You would have to amend it and reclassify it as a regular civil limited jurisdiction case. There may be a filing fee involved. I believe the clerk would then set it for a CMC. However, you may have a difficult time locating the tenant to get him served. You may want to dismiss this action and then file a small claims, but you would only be able to sue for up to $7,500, and you would still have the problem of finding him. You should check your local rules as to what your court does when possession is no longer at issue in a UD. Hope that helps.


It appears the tenant has not been served yet, so you can amend the complaint by filling out a generic complaint for breach of contract. You will lose the speedy hearing when you no longer need to obtain possession. You will keep the same case number in order to avoid payment of another filing fee. Perhaps, you can continue the original case and simply tell the judge possession is no longer an issue. Good luck.

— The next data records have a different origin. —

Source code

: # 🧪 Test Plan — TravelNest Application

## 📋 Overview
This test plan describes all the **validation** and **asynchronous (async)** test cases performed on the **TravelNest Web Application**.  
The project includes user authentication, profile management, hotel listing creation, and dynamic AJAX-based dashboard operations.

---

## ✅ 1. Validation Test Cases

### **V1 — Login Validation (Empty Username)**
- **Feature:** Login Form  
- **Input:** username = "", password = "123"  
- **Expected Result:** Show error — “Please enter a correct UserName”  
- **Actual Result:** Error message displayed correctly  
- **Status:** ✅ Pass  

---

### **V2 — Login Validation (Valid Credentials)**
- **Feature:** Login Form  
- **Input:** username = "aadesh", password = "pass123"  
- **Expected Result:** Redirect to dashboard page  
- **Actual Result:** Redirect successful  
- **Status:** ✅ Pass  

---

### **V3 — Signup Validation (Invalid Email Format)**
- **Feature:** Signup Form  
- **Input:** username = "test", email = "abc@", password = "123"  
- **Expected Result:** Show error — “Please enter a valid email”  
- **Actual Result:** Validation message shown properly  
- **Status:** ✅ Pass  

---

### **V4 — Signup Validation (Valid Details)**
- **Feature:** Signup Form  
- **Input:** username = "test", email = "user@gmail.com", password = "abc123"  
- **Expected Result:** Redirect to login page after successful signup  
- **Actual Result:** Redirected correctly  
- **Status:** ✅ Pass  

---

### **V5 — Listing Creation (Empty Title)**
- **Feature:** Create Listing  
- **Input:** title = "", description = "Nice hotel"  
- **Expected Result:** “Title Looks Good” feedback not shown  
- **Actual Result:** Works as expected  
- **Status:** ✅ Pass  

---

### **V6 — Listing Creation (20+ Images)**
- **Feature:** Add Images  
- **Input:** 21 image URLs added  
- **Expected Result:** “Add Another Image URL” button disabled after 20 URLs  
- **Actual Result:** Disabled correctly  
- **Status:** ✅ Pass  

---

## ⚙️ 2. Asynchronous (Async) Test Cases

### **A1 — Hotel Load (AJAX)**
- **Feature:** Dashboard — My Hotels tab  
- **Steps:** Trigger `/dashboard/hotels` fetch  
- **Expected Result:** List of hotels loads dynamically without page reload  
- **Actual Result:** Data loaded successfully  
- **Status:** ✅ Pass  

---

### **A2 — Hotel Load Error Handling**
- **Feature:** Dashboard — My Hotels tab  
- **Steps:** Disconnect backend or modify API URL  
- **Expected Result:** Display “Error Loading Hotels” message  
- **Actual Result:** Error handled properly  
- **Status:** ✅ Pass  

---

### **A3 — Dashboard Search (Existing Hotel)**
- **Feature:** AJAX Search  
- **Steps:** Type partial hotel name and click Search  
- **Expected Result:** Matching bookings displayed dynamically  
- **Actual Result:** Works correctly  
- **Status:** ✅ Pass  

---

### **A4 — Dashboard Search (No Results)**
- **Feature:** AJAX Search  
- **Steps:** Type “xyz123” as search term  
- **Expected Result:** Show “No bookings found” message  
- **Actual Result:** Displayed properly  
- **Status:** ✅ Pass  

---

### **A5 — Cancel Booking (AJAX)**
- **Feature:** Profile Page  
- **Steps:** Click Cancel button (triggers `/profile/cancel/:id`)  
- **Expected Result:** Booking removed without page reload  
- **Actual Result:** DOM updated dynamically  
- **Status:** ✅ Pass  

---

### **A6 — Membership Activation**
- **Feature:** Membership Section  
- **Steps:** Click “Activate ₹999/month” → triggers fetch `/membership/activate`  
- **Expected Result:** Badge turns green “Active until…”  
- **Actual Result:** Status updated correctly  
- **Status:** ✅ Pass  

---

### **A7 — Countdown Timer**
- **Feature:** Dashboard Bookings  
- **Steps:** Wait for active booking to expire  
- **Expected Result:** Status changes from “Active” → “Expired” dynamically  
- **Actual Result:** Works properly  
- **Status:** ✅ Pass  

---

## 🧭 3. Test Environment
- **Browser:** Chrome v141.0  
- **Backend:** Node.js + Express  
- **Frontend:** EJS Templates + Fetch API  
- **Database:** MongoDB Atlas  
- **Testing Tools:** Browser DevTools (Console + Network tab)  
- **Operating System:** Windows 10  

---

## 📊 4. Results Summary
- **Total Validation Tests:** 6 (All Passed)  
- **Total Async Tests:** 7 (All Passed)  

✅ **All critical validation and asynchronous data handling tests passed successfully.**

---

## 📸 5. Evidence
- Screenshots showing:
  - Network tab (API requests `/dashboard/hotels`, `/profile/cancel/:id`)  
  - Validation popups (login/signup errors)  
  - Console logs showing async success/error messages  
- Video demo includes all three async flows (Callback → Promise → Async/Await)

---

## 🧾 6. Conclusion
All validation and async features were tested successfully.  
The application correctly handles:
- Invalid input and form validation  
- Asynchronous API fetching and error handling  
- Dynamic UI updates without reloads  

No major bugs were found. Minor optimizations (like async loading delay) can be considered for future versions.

Since you are unable to locate your tenant, you may ask the court for permission for publish your summons in the newspaper. To do this you must complete an “Ex Parte Application for Order for Publication of Summons,” a “Memorandum of Points and Authorities,” a “Supporting Declaration,” and an “Order for Publication of Summons” for the judge’s signature. You must also obtain declarations from anyone else involved in the search for the other party. There are no fill-in-the-blank forms for these documents. So, you most likely have to hire an attorney.

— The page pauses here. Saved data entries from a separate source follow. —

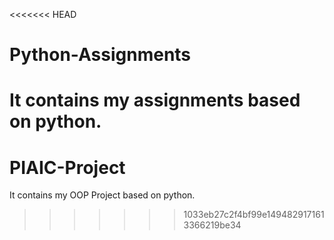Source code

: <<<<<<< HEAD
# Python-Assignments
It contains my assignments based on python.
=======
# PIAIC-Project
It contains my OOP Project based on python.
>>>>>>> 1033eb27c2f4bf99e1494829171613366219be34
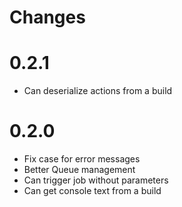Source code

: # Changes

# 0.2.1

* Can deserialize actions from a build

# 0.2.0

* Fix case for error messages
* Better Queue management
* Can trigger job without parameters
* Can get console text from a build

Most often the reason a request for Publication of Summons is denied is because the court does not feel that adequate steps have been taken to attempt to find the person to be served. If the court grants the order to publish, however, your next step is to publish the Summons in a newspaper of general circulation in the location where the party was last known to reside. The newspaper will publish your Summons once a week for four weeks, then provide you with confirmation of publication. Pursuant to Government Code § 6064, service is deemed complete on the 29th day after the first date of publication. If the other party has not filed a response 30 days after the effective date for service, you may file for default against the other party. You will then be able to continue your case without the other party’s participation. I don't know if it is worth your time and money because collecting a judgment is far more difficult than obtaining a judgment.